[Source texts of formatted documents]
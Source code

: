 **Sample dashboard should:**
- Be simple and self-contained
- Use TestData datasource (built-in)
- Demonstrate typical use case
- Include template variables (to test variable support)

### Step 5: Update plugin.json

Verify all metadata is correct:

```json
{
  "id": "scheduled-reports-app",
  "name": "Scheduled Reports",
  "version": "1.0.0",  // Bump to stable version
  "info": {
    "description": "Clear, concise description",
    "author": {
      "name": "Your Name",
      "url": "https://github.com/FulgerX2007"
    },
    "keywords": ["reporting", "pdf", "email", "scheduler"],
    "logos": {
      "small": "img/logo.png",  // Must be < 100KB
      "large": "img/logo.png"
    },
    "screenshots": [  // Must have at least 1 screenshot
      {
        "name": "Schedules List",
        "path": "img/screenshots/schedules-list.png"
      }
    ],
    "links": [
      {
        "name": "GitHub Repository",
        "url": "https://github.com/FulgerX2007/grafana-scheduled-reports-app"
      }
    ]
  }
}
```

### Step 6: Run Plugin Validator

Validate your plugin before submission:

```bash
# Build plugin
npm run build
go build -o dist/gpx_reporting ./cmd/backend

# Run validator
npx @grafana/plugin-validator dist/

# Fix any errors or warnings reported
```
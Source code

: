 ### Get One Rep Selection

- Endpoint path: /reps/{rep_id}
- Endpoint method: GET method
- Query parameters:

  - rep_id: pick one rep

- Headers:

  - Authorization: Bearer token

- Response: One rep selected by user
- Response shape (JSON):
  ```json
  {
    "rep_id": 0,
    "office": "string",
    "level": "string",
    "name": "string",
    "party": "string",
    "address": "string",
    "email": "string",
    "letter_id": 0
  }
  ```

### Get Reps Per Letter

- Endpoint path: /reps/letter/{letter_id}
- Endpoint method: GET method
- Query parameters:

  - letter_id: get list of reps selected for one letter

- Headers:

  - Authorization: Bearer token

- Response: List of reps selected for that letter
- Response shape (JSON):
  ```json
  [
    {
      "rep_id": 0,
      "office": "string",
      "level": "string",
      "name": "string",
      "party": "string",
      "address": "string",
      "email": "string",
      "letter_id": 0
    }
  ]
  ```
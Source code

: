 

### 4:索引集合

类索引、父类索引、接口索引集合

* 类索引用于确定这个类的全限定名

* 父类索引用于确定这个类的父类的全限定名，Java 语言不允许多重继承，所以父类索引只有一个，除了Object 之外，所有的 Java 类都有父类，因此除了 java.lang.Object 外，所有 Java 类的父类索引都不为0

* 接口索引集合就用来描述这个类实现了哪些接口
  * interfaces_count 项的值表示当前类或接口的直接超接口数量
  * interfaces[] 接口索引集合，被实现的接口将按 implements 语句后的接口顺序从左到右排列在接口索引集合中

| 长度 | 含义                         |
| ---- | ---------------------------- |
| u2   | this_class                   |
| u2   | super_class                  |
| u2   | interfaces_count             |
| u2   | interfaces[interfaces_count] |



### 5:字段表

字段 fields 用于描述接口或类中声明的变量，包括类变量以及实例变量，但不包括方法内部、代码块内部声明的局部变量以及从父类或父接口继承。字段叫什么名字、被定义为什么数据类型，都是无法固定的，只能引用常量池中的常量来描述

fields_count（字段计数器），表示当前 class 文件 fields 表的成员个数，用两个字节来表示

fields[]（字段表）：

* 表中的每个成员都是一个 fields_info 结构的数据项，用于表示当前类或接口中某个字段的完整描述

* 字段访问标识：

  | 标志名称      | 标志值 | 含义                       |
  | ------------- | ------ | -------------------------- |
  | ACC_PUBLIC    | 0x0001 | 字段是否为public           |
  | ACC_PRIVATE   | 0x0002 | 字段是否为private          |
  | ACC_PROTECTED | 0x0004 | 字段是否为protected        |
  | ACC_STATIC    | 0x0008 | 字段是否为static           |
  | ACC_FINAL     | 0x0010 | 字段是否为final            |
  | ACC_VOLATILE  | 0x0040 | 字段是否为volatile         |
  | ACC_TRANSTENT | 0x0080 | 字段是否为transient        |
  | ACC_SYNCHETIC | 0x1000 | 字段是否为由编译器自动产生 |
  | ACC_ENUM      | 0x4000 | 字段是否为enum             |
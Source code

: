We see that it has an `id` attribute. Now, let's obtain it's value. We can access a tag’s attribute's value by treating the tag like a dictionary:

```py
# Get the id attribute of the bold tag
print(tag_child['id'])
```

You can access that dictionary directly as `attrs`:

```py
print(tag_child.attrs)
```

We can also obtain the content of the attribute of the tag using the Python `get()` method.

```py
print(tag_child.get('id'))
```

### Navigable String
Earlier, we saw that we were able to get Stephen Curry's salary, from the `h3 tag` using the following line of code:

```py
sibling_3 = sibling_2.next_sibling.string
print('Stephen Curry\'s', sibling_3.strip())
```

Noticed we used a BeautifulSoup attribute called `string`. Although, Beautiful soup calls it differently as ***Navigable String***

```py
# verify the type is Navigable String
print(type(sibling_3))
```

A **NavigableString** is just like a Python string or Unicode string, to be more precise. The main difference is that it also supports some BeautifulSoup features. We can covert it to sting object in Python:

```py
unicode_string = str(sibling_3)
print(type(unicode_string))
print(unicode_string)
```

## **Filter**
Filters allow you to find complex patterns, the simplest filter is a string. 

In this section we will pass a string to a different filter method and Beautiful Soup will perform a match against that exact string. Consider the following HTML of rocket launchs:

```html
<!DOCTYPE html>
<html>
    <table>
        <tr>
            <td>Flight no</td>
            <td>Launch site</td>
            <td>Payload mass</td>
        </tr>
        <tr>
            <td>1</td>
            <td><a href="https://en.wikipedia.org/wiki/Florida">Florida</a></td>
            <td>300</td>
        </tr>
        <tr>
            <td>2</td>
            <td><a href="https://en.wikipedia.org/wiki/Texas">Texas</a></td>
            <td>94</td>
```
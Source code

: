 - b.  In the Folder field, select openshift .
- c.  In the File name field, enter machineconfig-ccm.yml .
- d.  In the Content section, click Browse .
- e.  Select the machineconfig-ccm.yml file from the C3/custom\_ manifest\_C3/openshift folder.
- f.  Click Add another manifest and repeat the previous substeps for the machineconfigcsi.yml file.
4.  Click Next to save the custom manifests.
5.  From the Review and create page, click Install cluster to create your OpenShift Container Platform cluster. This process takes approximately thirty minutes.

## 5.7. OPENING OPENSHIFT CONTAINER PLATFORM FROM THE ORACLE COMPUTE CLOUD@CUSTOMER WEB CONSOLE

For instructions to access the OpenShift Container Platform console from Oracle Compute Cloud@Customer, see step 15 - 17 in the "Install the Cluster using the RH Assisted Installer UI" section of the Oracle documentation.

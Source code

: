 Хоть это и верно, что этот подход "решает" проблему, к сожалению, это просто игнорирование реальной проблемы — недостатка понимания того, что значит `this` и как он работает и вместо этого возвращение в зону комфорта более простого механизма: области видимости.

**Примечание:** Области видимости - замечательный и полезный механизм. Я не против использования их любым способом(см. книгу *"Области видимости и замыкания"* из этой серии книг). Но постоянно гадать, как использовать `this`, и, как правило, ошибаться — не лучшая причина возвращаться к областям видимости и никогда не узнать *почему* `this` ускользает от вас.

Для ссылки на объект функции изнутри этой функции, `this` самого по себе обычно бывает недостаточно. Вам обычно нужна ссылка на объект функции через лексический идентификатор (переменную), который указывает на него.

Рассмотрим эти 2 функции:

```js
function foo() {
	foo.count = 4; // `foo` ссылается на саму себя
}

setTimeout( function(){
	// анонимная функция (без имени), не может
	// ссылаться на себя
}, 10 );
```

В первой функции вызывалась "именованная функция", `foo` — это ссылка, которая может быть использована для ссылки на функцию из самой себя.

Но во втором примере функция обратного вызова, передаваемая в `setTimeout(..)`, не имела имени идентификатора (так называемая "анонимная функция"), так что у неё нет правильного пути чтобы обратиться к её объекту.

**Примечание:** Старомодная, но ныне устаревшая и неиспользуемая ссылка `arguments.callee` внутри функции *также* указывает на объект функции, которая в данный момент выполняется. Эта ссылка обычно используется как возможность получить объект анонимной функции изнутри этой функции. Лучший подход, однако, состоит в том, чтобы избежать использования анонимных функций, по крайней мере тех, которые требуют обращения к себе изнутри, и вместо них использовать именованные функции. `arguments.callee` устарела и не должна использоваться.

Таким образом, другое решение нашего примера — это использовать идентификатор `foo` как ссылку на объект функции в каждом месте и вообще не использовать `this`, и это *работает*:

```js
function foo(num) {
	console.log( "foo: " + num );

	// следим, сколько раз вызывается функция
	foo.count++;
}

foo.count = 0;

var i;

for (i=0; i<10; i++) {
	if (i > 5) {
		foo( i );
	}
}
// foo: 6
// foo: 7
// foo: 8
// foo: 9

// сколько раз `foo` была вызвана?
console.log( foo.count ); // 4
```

WORK ITEM: Scan the entries above for the word "анонимная" and collect each line holding it.

TASK RESULT:
	// анонимная функция (без имени), не может
Но во втором примере функция обратного вызова, передаваемая в `setTimeout(..)`, не имела имени идентификатора (так называемая "анонимная функция"), так что у неё нет правильного пути чтобы обратиться к её объекту.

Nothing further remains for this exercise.